**Data supplied**
* * *

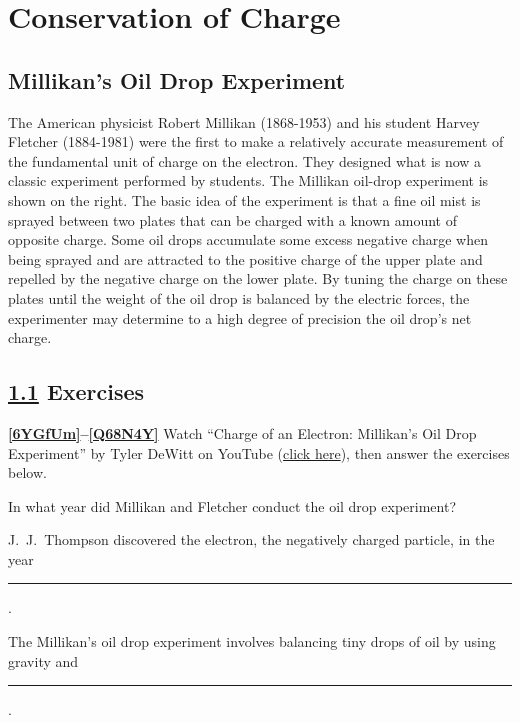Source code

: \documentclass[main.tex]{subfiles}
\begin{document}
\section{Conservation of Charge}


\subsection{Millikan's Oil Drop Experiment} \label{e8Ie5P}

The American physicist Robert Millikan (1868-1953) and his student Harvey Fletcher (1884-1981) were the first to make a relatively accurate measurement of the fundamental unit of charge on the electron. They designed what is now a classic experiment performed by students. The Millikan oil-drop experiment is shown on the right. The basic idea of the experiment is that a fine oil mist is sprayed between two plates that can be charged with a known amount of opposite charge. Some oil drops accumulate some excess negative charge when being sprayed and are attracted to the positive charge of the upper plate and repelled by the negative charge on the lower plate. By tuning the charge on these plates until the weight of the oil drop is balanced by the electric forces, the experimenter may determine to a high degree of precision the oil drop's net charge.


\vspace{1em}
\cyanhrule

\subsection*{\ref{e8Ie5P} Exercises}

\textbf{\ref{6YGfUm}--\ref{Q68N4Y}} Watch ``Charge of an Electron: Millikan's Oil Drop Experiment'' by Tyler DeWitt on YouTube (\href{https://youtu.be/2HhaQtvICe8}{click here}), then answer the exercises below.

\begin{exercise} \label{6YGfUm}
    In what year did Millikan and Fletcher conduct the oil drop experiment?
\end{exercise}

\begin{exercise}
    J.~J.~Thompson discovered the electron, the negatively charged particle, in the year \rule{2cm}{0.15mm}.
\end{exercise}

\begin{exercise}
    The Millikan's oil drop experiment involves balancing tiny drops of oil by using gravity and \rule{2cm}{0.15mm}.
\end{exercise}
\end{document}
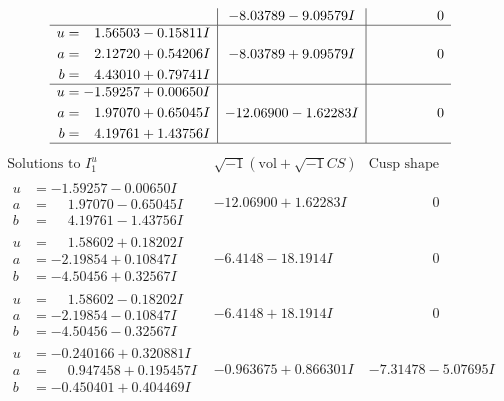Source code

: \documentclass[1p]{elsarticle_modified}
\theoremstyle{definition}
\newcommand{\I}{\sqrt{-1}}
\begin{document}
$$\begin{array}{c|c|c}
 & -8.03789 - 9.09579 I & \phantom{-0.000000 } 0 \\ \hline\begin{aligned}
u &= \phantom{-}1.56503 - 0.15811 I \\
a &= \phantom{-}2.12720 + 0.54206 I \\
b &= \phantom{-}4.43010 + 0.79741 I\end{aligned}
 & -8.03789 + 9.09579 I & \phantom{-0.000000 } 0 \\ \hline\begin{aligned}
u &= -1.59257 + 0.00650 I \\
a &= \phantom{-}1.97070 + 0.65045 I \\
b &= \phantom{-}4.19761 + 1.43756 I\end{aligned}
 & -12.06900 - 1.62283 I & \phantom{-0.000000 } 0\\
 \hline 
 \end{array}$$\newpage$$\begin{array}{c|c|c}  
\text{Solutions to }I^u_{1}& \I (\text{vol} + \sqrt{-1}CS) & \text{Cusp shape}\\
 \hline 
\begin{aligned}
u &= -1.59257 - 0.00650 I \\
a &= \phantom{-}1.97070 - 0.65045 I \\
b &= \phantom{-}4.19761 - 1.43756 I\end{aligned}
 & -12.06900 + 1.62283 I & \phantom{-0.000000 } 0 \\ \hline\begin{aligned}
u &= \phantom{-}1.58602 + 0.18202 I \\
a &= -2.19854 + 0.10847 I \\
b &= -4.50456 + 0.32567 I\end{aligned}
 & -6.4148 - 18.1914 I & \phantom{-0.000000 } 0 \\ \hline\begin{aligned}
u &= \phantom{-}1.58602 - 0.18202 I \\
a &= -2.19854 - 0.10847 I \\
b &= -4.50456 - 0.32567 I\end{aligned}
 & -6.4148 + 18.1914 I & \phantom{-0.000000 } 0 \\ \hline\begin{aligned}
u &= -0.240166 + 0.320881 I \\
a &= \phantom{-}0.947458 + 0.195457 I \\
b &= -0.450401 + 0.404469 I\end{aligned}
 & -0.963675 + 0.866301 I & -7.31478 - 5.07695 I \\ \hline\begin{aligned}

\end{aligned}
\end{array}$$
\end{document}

* * *

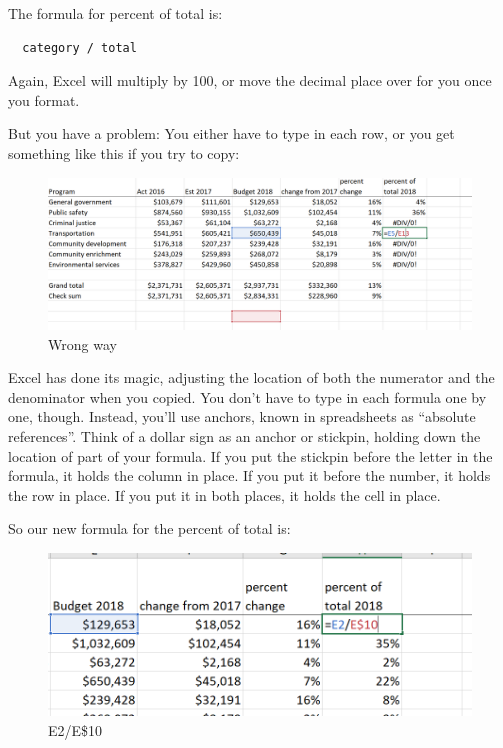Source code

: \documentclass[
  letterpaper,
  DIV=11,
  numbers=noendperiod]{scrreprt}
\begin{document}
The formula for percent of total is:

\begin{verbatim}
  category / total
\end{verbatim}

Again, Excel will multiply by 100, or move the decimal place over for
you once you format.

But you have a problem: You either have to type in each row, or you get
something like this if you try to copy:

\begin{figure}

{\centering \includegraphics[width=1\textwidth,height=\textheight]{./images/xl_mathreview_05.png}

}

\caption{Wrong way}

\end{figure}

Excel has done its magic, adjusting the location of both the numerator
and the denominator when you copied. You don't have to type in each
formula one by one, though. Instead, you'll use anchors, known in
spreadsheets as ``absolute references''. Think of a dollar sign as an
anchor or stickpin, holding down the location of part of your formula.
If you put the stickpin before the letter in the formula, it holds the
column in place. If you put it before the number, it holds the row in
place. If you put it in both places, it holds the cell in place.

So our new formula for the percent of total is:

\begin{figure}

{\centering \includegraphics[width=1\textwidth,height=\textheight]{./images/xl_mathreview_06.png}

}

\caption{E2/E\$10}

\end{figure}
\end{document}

* * *

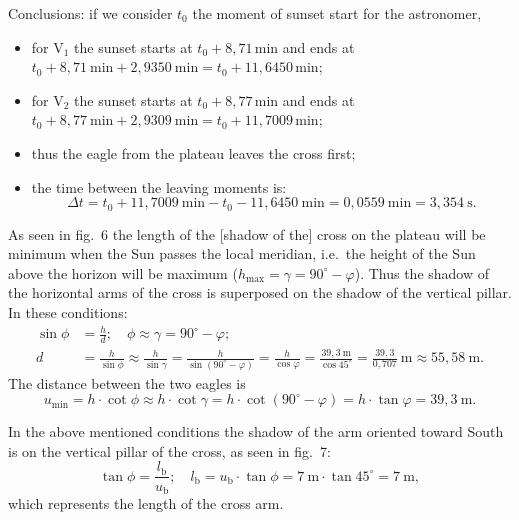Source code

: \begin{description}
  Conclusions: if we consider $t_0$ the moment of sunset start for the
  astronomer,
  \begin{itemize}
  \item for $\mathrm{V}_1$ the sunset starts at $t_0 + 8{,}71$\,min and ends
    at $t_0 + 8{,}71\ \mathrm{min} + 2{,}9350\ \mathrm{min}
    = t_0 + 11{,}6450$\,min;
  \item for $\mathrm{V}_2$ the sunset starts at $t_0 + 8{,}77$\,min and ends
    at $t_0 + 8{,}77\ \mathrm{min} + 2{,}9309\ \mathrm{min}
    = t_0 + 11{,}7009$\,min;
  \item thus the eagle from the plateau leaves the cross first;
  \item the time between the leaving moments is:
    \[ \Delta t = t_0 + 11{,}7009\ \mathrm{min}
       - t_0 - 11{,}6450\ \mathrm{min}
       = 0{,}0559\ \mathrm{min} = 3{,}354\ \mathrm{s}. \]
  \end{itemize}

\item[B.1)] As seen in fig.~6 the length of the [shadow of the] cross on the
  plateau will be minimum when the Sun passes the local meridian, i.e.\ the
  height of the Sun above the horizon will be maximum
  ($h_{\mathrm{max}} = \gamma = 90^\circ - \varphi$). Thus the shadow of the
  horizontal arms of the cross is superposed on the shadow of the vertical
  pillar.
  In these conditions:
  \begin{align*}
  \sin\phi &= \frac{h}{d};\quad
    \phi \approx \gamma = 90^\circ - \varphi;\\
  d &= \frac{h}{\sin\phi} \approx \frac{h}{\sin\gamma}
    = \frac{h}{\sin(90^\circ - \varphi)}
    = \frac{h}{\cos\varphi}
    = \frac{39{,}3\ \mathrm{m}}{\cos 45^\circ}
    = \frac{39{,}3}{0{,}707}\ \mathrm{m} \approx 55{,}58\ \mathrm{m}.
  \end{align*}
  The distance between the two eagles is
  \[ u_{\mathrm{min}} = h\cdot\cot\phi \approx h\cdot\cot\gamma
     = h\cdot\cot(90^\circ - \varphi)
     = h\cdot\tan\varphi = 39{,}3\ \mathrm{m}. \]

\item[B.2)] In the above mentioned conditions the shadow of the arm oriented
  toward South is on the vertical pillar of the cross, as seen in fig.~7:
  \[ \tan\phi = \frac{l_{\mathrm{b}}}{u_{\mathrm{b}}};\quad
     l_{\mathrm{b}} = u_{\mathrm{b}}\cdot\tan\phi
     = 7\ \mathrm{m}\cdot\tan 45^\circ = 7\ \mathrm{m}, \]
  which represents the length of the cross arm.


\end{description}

* * *

**Exercise instructions**
Print, without alteration, only the lines above between the one holding "height of the" and the one holding "The distance between the two eagles is", inclusive.

**Task result**
  height of the Sun above the horizon will be maximum
  ($h_{\mathrm{max}} = \gamma = 90^\circ - \varphi$). Thus the shadow of the
  horizontal arms of the cross is superposed on the shadow of the vertical
  pillar.
  In these conditions:
  \begin{align*}
  \sin\phi &= \frac{h}{d};\quad
    \phi \approx \gamma = 90^\circ - \varphi;\\
  d &= \frac{h}{\sin\phi} \approx \frac{h}{\sin\gamma}
    = \frac{h}{\sin(90^\circ - \varphi)}
    = \frac{h}{\cos\varphi}
    = \frac{39{,}3\ \mathrm{m}}{\cos 45^\circ}
    = \frac{39{,}3}{0{,}707}\ \mathrm{m} \approx 55{,}58\ \mathrm{m}.
  \end{align*}
  The distance between the two eagles is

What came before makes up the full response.